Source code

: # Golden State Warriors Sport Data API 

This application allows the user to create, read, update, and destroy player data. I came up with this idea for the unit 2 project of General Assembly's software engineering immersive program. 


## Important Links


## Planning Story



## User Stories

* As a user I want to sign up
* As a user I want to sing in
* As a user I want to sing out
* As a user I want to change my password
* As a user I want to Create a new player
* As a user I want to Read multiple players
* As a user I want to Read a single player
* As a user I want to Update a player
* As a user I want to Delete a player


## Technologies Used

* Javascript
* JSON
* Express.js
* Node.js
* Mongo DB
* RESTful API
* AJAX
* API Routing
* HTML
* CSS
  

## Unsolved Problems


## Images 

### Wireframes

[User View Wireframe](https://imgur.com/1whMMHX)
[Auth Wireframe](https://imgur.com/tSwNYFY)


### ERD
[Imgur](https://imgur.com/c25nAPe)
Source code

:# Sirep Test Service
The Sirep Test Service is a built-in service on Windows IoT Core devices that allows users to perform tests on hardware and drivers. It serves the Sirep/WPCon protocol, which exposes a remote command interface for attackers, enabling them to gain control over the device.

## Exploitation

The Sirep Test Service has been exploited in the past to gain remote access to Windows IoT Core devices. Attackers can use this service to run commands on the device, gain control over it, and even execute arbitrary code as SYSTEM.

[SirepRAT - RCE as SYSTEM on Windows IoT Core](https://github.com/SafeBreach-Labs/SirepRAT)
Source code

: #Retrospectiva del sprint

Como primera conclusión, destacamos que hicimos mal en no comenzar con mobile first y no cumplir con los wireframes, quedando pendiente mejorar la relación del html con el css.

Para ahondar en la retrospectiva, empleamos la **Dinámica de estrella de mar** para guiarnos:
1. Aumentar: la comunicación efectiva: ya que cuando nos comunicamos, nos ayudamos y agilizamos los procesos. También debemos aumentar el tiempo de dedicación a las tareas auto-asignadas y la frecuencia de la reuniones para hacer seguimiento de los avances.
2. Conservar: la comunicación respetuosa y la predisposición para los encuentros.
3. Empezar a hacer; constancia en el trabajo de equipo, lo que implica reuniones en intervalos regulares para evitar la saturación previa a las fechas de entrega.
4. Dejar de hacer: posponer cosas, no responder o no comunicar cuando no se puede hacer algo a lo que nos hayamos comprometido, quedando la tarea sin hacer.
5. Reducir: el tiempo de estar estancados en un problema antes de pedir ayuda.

══════════════════════════════

Work instructions = For each entry above, write out an exact copy.

Written answer =
Source code

: # Golden State Warriors Sport Data API 

This application allows the user to create, read, update, and destroy player data. I came up with this idea for the unit 2 project of General Assembly's software engineering immersive program. 


## Important Links


## Planning Story



## User Stories

* As a user I want to sign up
* As a user I want to sing in
* As a user I want to sing out
* As a user I want to change my password
* As a user I want to Create a new player
* As a user I want to Read multiple players
* As a user I want to Read a single player
* As a user I want to Update a player
* As a user I want to Delete a player


## Technologies Used

* Javascript
* JSON
* Express.js
* Node.js
* Mongo DB
* RESTful API
* AJAX
* API Routing
* HTML
* CSS
  

## Unsolved Problems


## Images 

### Wireframes

[User View Wireframe](https://imgur.com/1whMMHX)
[Auth Wireframe](https://imgur.com/tSwNYFY)


### ERD
[Imgur](https://imgur.com/c25nAPe)
Source code

:# Sirep Test Service
The Sirep Test Service is a built-in service on Windows IoT Core devices that allows users to perform tests on hardware and drivers. It serves the Sirep/WPCon protocol, which exposes a remote command interface for attackers, enabling them to gain control over the device.

## Exploitation

The Sirep Test Service has been exploited in the past to gain remote access to Windows IoT Core devices. Attackers can use this service to run commands on the device, gain control over it, and even execute arbitrary code as SYSTEM.

[SirepRAT - RCE as SYSTEM on Windows IoT Core](https://github.com/SafeBreach-Labs/SirepRAT)
Source code

: #Retrospectiva del sprint

Como primera conclusión, destacamos que hicimos mal en no comenzar con mobile first y no cumplir con los wireframes, quedando pendiente mejorar la relación del html con el css.

Para ahondar en la retrospectiva, empleamos la **Dinámica de estrella de mar** para guiarnos:
1. Aumentar: la comunicación efectiva: ya que cuando nos comunicamos, nos ayudamos y agilizamos los procesos. También debemos aumentar el tiempo de dedicación a las tareas auto-asignadas y la frecuencia de la reuniones para hacer seguimiento de los avances.
2. Conservar: la comunicación respetuosa y la predisposición para los encuentros.
3. Empezar a hacer; constancia en el trabajo de equipo, lo que implica reuniones en intervalos regulares para evitar la saturación previa a las fechas de entrega.
4. Dejar de hacer: posponer cosas, no responder o no comunicar cuando no se puede hacer algo a lo que nos hayamos comprometido, quedando la tarea sin hacer.
5. Reducir: el tiempo de estar estancados en un problema antes de pedir ayuda.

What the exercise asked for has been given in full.